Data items
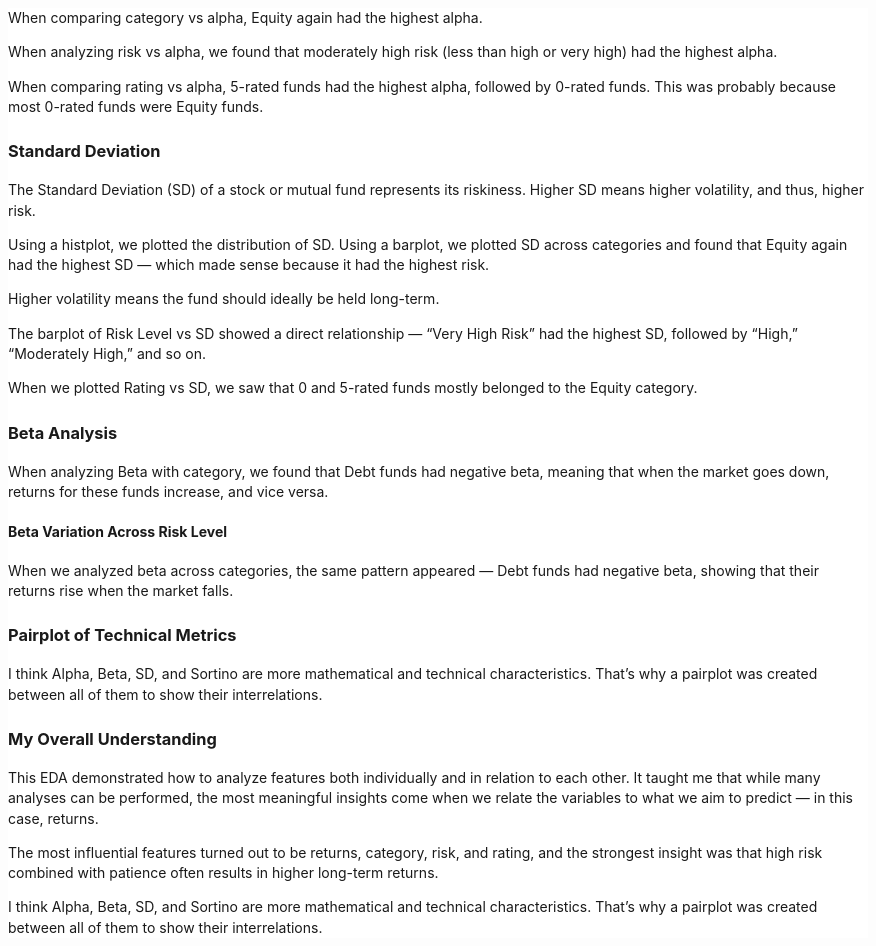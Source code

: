 When comparing category vs alpha, Equity again had the highest alpha.

When analyzing risk vs alpha, we found that moderately high risk (less than high or very high) had the highest alpha.

When comparing rating vs alpha, 5-rated funds had the highest alpha, followed by 0-rated funds.
This was probably because most 0-rated funds were Equity funds.

### Standard Deviation

The Standard Deviation (SD) of a stock or mutual fund represents its riskiness.
Higher SD means higher volatility, and thus, higher risk.

Using a histplot, we plotted the distribution of SD.
Using a barplot, we plotted SD across categories and found that Equity again had the highest SD — which made sense because it had the highest risk.

Higher volatility means the fund should ideally be held long-term.

The barplot of Risk Level vs SD showed a direct relationship —
“Very High Risk” had the highest SD, followed by “High,” “Moderately High,” and so on.

When we plotted Rating vs SD, we saw that 0 and 5-rated funds mostly belonged to the Equity category.

### Beta Analysis

When analyzing Beta with category, we found that Debt funds had negative beta, meaning that when the market goes down, returns for these funds increase, and vice versa.

#### Beta Variation Across Risk Level

When we analyzed beta across categories, the same pattern appeared — Debt funds had negative beta, showing that their returns rise when the market falls.

### Pairplot of Technical Metrics
I think Alpha, Beta, SD, and Sortino are more mathematical and technical characteristics. That’s why a pairplot was created between all of them to show their interrelations.

### My Overall Understanding

This EDA demonstrated how to analyze features both individually and in relation to each other.
It taught me that while many analyses can be performed, the most meaningful insights come when we relate the variables to what we aim to predict — in this case, returns.

The most influential features turned out to be returns, category, risk, and rating, and the strongest insight was that high risk combined with patience often results in higher long-term returns.


I think Alpha, Beta, SD, and Sortino are more mathematical and technical characteristics. That’s why a pairplot was created between all of them to show their interrelations.

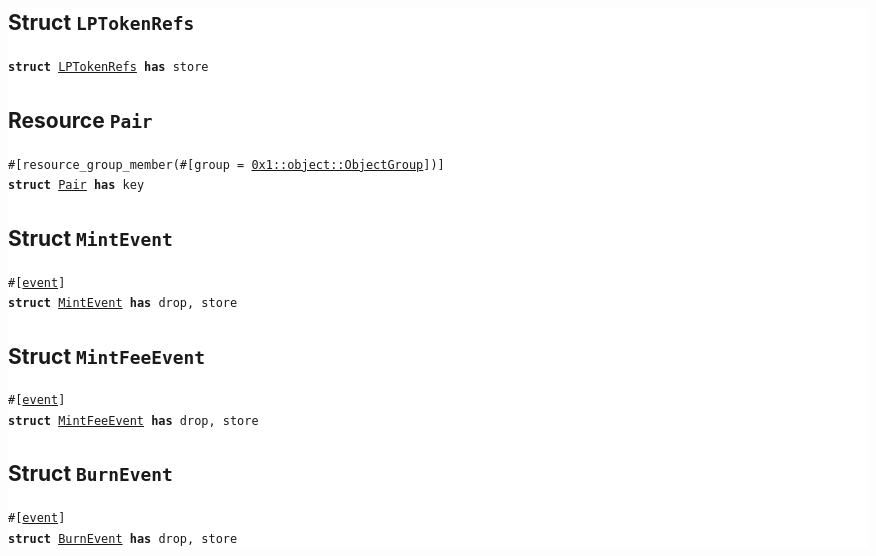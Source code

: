 

<a id="0x1234_pair_LPTokenRefs"></a>

## Struct `LPTokenRefs`



<pre><code><b>struct</b> <a href="pair.md#0x1234_pair_LPTokenRefs">LPTokenRefs</a> <b>has</b> store
</code></pre>



<a id="0x1234_pair_Pair"></a>

## Resource `Pair`



<pre><code>#[resource_group_member(#[group = <a href="_ObjectGroup">0x1::object::ObjectGroup</a>])]
<b>struct</b> <a href="pair.md#0x1234_pair_Pair">Pair</a> <b>has</b> key
</code></pre>



<a id="0x1234_pair_MintEvent"></a>

## Struct `MintEvent`



<pre><code>#[<a href="">event</a>]
<b>struct</b> <a href="pair.md#0x1234_pair_MintEvent">MintEvent</a> <b>has</b> drop, store
</code></pre>



<a id="0x1234_pair_MintFeeEvent"></a>

## Struct `MintFeeEvent`



<pre><code>#[<a href="">event</a>]
<b>struct</b> <a href="pair.md#0x1234_pair_MintFeeEvent">MintFeeEvent</a> <b>has</b> drop, store
</code></pre>



<a id="0x1234_pair_BurnEvent"></a>

## Struct `BurnEvent`



<pre><code>#[<a href="">event</a>]
<b>struct</b> <a href="pair.md#0x1234_pair_BurnEvent">BurnEvent</a> <b>has</b> drop, store
</code></pre>



<a id="0x1234_pair_SwapEvent"></a>
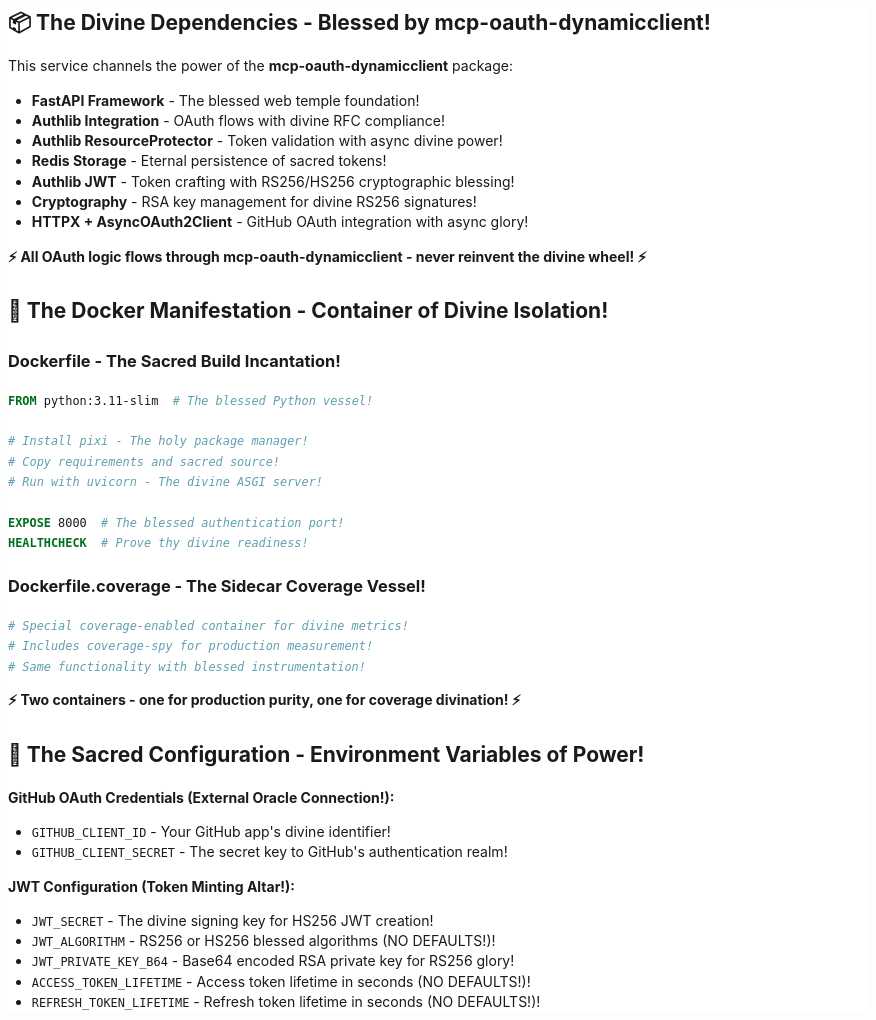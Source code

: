 ## 📦 The Divine Dependencies - Blessed by mcp-oauth-dynamicclient!

This service channels the power of the **mcp-oauth-dynamicclient** package:
- **FastAPI Framework** - The blessed web temple foundation!
- **Authlib Integration** - OAuth flows with divine RFC compliance!
- **Authlib ResourceProtector** - Token validation with async divine power!
- **Redis Storage** - Eternal persistence of sacred tokens!
- **Authlib JWT** - Token crafting with RS256/HS256 cryptographic blessing!
- **Cryptography** - RSA key management for divine RS256 signatures!
- **HTTPX + AsyncOAuth2Client** - GitHub OAuth integration with async glory!

**⚡ All OAuth logic flows through mcp-oauth-dynamicclient - never reinvent the divine wheel! ⚡**

## 🐳 The Docker Manifestation - Container of Divine Isolation!

### Dockerfile - The Sacred Build Incantation!
```dockerfile
FROM python:3.11-slim  # The blessed Python vessel!

# Install pixi - The holy package manager!
# Copy requirements and sacred source!
# Run with uvicorn - The divine ASGI server!

EXPOSE 8000  # The blessed authentication port!
HEALTHCHECK  # Prove thy divine readiness!
```

### Dockerfile.coverage - The Sidecar Coverage Vessel!
```dockerfile
# Special coverage-enabled container for divine metrics!
# Includes coverage-spy for production measurement!
# Same functionality with blessed instrumentation!
```

**⚡ Two containers - one for production purity, one for coverage divination! ⚡**

## 🔧 The Sacred Configuration - Environment Variables of Power!

**GitHub OAuth Credentials (External Oracle Connection!):**
- `GITHUB_CLIENT_ID` - Your GitHub app's divine identifier!
- `GITHUB_CLIENT_SECRET` - The secret key to GitHub's authentication realm!

**JWT Configuration (Token Minting Altar!):**
- `JWT_SECRET` - The divine signing key for HS256 JWT creation!
- `JWT_ALGORITHM` - RS256 or HS256 blessed algorithms (NO DEFAULTS!)!
- `JWT_PRIVATE_KEY_B64` - Base64 encoded RSA private key for RS256 glory!
- `ACCESS_TOKEN_LIFETIME` - Access token lifetime in seconds (NO DEFAULTS!)!
- `REFRESH_TOKEN_LIFETIME` - Refresh token lifetime in seconds (NO DEFAULTS!)!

## Task directions
Using the records above, output an exact copy without any pictures.

## Answer box
Source code

: When comparing category vs alpha, Equity again had the highest alpha.

When analyzing risk vs alpha, we found that moderately high risk (less than high or very high) had the highest alpha.

When comparing rating vs alpha, 5-rated funds had the highest alpha, followed by 0-rated funds.
This was probably because most 0-rated funds were Equity funds.

### Standard Deviation

The Standard Deviation (SD) of a stock or mutual fund represents its riskiness.
Higher SD means higher volatility, and thus, higher risk.

Using a histplot, we plotted the distribution of SD.
Using a barplot, we plotted SD across categories and found that Equity again had the highest SD — which made sense because it had the highest risk.

Higher volatility means the fund should ideally be held long-term.

The barplot of Risk Level vs SD showed a direct relationship —
“Very High Risk” had the highest SD, followed by “High,” “Moderately High,” and so on.

When we plotted Rating vs SD, we saw that 0 and 5-rated funds mostly belonged to the Equity category.

### Beta Analysis

When analyzing Beta with category, we found that Debt funds had negative beta, meaning that when the market goes down, returns for these funds increase, and vice versa.

#### Beta Variation Across Risk Level

When we analyzed beta across categories, the same pattern appeared — Debt funds had negative beta, showing that their returns rise when the market falls.

### Pairplot of Technical Metrics
I think Alpha, Beta, SD, and Sortino are more mathematical and technical characteristics. That’s why a pairplot was created between all of them to show their interrelations.

### My Overall Understanding

This EDA demonstrated how to analyze features both individually and in relation to each other.
It taught me that while many analyses can be performed, the most meaningful insights come when we relate the variables to what we aim to predict — in this case, returns.

The most influential features turned out to be returns, category, risk, and rating, and the strongest insight was that high risk combined with patience often results in higher long-term returns.


I think Alpha, Beta, SD, and Sortino are more mathematical and technical characteristics. That’s why a pairplot was created between all of them to show their interrelations.

Source code

: 

<a id="0x1234_pair_LPTokenRefs"></a>

## Struct `LPTokenRefs`



<pre><code><b>struct</b> <a href="pair.md#0x1234_pair_LPTokenRefs">LPTokenRefs</a> <b>has</b> store
</code></pre>



<a id="0x1234_pair_Pair"></a>

## Resource `Pair`



<pre><code>#[resource_group_member(#[group = <a href="_ObjectGroup">0x1::object::ObjectGroup</a>])]
<b>struct</b> <a href="pair.md#0x1234_pair_Pair">Pair</a> <b>has</b> key
</code></pre>



<a id="0x1234_pair_MintEvent"></a>

## Struct `MintEvent`



<pre><code>#[<a href="">event</a>]
<b>struct</b> <a href="pair.md#0x1234_pair_MintEvent">MintEvent</a> <b>has</b> drop, store
</code></pre>



<a id="0x1234_pair_MintFeeEvent"></a>

## Struct `MintFeeEvent`



<pre><code>#[<a href="">event</a>]
<b>struct</b> <a href="pair.md#0x1234_pair_MintFeeEvent">MintFeeEvent</a> <b>has</b> drop, store
</code></pre>



<a id="0x1234_pair_BurnEvent"></a>

## Struct `BurnEvent`



<pre><code>#[<a href="">event</a>]
<b>struct</b> <a href="pair.md#0x1234_pair_BurnEvent">BurnEvent</a> <b>has</b> drop, store
</code></pre>



<a id="0x1234_pair_SwapEvent"></a>
Source code

: ## 📦 The Divine Dependencies - Blessed by mcp-oauth-dynamicclient!

This service channels the power of the **mcp-oauth-dynamicclient** package:
- **FastAPI Framework** - The blessed web temple foundation!
- **Authlib Integration** - OAuth flows with divine RFC compliance!
- **Authlib ResourceProtector** - Token validation with async divine power!
- **Redis Storage** - Eternal persistence of sacred tokens!
- **Authlib JWT** - Token crafting with RS256/HS256 cryptographic blessing!
- **Cryptography** - RSA key management for divine RS256 signatures!
- **HTTPX + AsyncOAuth2Client** - GitHub OAuth integration with async glory!

**⚡ All OAuth logic flows through mcp-oauth-dynamicclient - never reinvent the divine wheel! ⚡**

## 🐳 The Docker Manifestation - Container of Divine Isolation!

### Dockerfile - The Sacred Build Incantation!
```dockerfile
FROM python:3.11-slim  # The blessed Python vessel!

# Install pixi - The holy package manager!
# Copy requirements and sacred source!
# Run with uvicorn - The divine ASGI server!

EXPOSE 8000  # The blessed authentication port!
HEALTHCHECK  # Prove thy divine readiness!
```

### Dockerfile.coverage - The Sidecar Coverage Vessel!
```dockerfile
# Special coverage-enabled container for divine metrics!
# Includes coverage-spy for production measurement!
# Same functionality with blessed instrumentation!
```

**⚡ Two containers - one for production purity, one for coverage divination! ⚡**

## 🔧 The Sacred Configuration - Environment Variables of Power!

**GitHub OAuth Credentials (External Oracle Connection!):**
- `GITHUB_CLIENT_ID` - Your GitHub app's divine identifier!
- `GITHUB_CLIENT_SECRET` - The secret key to GitHub's authentication realm!

**JWT Configuration (Token Minting Altar!):**
- `JWT_SECRET` - The divine signing key for HS256 JWT creation!
- `JWT_ALGORITHM` - RS256 or HS256 blessed algorithms (NO DEFAULTS!)!
- `JWT_PRIVATE_KEY_B64` - Base64 encoded RSA private key for RS256 glory!
- `ACCESS_TOKEN_LIFETIME` - Access token lifetime in seconds (NO DEFAULTS!)!
- `REFRESH_TOKEN_LIFETIME` - Refresh token lifetime in seconds (NO DEFAULTS!)!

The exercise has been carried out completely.